The Federal government says it is getting serious about screening truck and bus drivers, pilots, train engineers and merchant sailors for obstructive sleep apnea. The National Transportation Safety Board has just sent letters to the federal agency that regulates bus and truck safety and the U.S. Coast Guard citing accidents in which sleep apnea was a factor. The sleep disorder that causes pauses in breathing, which can interrupt sleep and increase daytime fatigue.
As long as I can remember, the NTSB has reporting auto related deaths from sleep related issues. The only reason sleep apnea and accidents has become news again is due to the recent number of incidents reported in the press:
_ In January 2008, a motor coach with passengers returning from a weekend ski trip went tumbling down a mountainside, killing nine people and injuring 43 others. It was discovered that the driver had sleep apnea but did not use his CPAP. (Many people hate their CPAP so much that no matter what the potential consequences are to themselves or to others, just will not use it.)

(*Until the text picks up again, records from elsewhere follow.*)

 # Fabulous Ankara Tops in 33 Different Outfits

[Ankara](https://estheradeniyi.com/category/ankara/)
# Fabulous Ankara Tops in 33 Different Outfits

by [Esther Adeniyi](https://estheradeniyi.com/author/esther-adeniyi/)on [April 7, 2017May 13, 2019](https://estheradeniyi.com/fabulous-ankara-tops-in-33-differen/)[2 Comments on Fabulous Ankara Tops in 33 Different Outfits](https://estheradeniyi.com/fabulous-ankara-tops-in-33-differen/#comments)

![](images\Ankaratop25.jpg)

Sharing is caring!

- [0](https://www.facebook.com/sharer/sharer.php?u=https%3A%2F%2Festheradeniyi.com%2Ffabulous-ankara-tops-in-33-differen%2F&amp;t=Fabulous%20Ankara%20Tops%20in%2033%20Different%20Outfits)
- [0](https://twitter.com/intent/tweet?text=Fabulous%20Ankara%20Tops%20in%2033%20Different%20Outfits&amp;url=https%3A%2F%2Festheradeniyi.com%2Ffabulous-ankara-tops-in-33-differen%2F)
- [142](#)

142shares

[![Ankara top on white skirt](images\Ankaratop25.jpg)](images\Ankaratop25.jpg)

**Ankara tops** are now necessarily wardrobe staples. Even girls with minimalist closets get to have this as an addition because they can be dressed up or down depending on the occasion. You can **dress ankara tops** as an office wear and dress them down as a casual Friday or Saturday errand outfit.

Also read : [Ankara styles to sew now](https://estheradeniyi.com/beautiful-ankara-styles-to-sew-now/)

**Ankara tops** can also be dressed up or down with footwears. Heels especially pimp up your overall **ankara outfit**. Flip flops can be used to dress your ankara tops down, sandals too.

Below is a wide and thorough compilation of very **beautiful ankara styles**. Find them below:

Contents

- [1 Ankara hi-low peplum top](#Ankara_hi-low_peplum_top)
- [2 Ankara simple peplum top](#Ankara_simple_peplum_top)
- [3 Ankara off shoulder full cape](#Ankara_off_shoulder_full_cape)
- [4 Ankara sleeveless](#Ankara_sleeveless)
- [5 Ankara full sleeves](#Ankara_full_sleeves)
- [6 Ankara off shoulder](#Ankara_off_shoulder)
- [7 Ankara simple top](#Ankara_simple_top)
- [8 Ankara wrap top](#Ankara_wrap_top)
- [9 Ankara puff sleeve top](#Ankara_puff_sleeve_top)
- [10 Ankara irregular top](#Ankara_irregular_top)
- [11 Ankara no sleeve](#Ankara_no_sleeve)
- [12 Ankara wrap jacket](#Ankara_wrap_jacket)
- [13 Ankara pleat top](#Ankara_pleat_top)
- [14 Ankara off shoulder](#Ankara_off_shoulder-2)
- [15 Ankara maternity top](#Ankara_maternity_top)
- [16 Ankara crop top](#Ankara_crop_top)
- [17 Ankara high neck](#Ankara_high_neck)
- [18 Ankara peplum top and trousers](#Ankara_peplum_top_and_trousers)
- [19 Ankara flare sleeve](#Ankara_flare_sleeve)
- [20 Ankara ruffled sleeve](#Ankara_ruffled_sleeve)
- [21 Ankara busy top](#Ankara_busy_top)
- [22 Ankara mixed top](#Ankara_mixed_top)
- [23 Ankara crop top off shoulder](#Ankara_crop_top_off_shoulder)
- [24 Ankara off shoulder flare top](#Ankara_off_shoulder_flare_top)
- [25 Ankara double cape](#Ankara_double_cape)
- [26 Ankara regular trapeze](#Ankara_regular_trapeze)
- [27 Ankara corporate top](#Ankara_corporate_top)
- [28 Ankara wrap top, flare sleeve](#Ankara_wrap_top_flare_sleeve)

_ The same month, two GO! airlines pilots conked out during a midmorning flight from Honolulu to Hilo, Hawaii, as their plane continued to cruise past its destination and out to sea. Air traffic controllers were finally able to raise the pilots, who turned the plane around with its 40 passengers and landed it safely. The captain was later diagnosed with sleep apnea.
_ A trolley train that crashed into another train in May 2008 in Newton, Mass. Investigators said the driver likely fell asleep because she suffered from sleep apnea, but it could not be proved because she died.
_ In November 2001, a train engineer who drove through a stop warning in Clarkston, Mich., striking another train and killing two crew members. He was found to be a high risk for sleep apnea, but had not been diagnosed or treated.
_ In June 1995, a cruise ship maneuvering through Alaska’s Inside Passage was grounded on a submerged, but charted and marked rock by a pilot later diagnosed with sleep apnea. The ship was carrying about 2,200 people.
It is estimated that 18-million people in the United States suffer from obstructive sleep apnea, but up to 90% of those people have never even had a diagnosis.
Mark Rosenker, a former NTSB acting chairman, said the issue has long been a concern of the board, but the go! airlines incident jarred board members. “Obviously when two pilots fall asleep in the cockpit and they miss their stop that triggers a lot of interest at NTSB,” Rosenker said. Yeah, right!
Do you know that the first airplane hijacking in which someone was killed was on 5 July 1972; Pacific Southwest 737-200; San Francisco, CA. In 1992, the film “Passenger 57” involved a hijacking of a plane. Yet it took September 11, 2001 to finally get governments around the world to mandate the installation of bulletproof cockpit doors.
Don’t place any bets on this happening soon.